Well...  Swear, look through the call graph and see what can be proven
for each.

Sorry for my ignorance.
I mean i just borrowed the code from the fs/erofs/namei.c and i directly
translated that into Rust code. That might be a problem that also
exists in original working C code.

As for EROFS (an immutable fs), I think after d_splice_alias(), d_name is
still stable (since we don't have rename semantics likewise for now).

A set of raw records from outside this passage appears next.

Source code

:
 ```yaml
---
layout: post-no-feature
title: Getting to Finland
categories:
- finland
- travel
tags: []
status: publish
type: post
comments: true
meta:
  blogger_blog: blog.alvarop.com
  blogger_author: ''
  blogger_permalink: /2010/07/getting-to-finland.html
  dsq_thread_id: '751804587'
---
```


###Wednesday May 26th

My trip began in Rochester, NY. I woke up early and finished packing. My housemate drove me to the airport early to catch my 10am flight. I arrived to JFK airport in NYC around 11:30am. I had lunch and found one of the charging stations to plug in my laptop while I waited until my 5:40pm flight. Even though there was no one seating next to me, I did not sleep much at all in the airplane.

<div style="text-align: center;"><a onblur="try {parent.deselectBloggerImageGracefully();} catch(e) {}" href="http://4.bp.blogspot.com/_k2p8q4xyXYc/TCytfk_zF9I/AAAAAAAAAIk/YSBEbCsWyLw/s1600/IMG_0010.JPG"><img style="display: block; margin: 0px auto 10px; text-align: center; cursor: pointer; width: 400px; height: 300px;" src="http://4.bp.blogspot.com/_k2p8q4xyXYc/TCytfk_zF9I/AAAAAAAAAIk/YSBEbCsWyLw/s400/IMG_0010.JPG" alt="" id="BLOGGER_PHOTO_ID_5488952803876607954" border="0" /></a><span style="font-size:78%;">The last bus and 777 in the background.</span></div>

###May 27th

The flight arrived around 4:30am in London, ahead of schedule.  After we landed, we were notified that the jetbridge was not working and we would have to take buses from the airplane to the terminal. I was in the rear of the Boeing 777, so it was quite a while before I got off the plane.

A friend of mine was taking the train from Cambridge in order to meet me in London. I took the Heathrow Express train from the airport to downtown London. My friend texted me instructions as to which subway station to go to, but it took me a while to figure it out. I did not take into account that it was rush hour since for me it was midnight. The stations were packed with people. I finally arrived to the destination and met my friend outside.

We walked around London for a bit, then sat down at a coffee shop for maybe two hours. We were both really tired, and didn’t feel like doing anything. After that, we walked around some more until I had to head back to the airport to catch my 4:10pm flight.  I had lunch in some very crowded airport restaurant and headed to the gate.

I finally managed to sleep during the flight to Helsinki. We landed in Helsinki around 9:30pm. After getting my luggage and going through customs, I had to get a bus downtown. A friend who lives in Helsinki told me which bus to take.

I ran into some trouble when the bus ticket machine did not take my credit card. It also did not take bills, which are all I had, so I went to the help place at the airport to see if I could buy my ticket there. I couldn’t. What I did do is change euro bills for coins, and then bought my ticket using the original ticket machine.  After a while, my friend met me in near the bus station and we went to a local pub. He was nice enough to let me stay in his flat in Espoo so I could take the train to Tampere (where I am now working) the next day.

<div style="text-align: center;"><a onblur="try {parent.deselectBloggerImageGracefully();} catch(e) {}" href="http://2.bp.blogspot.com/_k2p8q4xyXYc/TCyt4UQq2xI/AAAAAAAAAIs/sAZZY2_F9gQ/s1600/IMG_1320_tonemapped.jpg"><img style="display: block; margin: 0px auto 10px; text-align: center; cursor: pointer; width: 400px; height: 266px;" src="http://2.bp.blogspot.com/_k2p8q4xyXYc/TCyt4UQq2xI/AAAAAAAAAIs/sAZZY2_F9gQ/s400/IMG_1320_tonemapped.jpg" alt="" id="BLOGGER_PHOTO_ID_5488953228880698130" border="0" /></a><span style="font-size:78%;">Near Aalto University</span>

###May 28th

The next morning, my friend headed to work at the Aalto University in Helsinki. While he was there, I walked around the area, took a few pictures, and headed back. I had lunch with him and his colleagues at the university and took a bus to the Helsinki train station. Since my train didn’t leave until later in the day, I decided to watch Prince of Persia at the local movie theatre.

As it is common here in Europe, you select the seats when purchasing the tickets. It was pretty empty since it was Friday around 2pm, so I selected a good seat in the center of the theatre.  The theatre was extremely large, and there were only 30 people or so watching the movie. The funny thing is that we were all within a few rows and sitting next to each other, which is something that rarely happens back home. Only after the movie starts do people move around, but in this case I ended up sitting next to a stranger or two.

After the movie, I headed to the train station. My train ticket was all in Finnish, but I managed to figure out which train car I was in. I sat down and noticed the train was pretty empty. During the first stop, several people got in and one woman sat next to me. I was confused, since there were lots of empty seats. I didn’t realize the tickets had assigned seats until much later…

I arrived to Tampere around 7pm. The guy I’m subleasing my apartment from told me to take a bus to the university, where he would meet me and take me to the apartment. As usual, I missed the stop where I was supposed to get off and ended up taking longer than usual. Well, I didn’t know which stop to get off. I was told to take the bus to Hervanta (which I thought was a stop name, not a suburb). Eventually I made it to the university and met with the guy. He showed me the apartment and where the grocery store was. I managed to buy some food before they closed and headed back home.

But as the generic filesystem POV, d_name access is actually tricky under
RCU walk path indeed.

	Expressing that kind of fun in any kind of annotations (Rust type
system included) is not pleasant.  _Probably_ might be handled by a type
that would be a dentry pointer with annotation along the lines "->d_name
and ->d_parent of that one are stable".  Then e.g. ->lookup() would
take that thing as an argument and d_splice_alias() would consume it.
->mkdir() would get the same thing, etc.  I hadn't tried to get that
all way through (the amount of annotation churn in existing filesystems
would be high and hard to split into reviewable patch series), so there
might be dragons - and there definitely are places where the stability is
proven in different ways (e.g. if dentry->d_lock is held, we have the damn
thing stable; then there's a "take a safe snapshot of name" API; etc.).

That's kinda interesting, I originally thought that VFS will make sure
its d_name / d_parent is stable in the first place.
Again, I just don't have a full picture or understanding of VFS and my
code is just basic translation of original C code, Maybe we can address
this later.

d_alloc will allocate an unhashed dentry which is almost unrecognized
by VFS dcache (d_name is stable of course).

After d_splice_alias() and d_add(), rename() could change d_name.  So
either we take d_lock or with rcu_read_lock() to take a snapshot of
d_name in the RCU walk path.  That is my overall understanding.

But for EROFS, since we don't have rename, so it doesn't matter.

Thanks,
Gao Xiang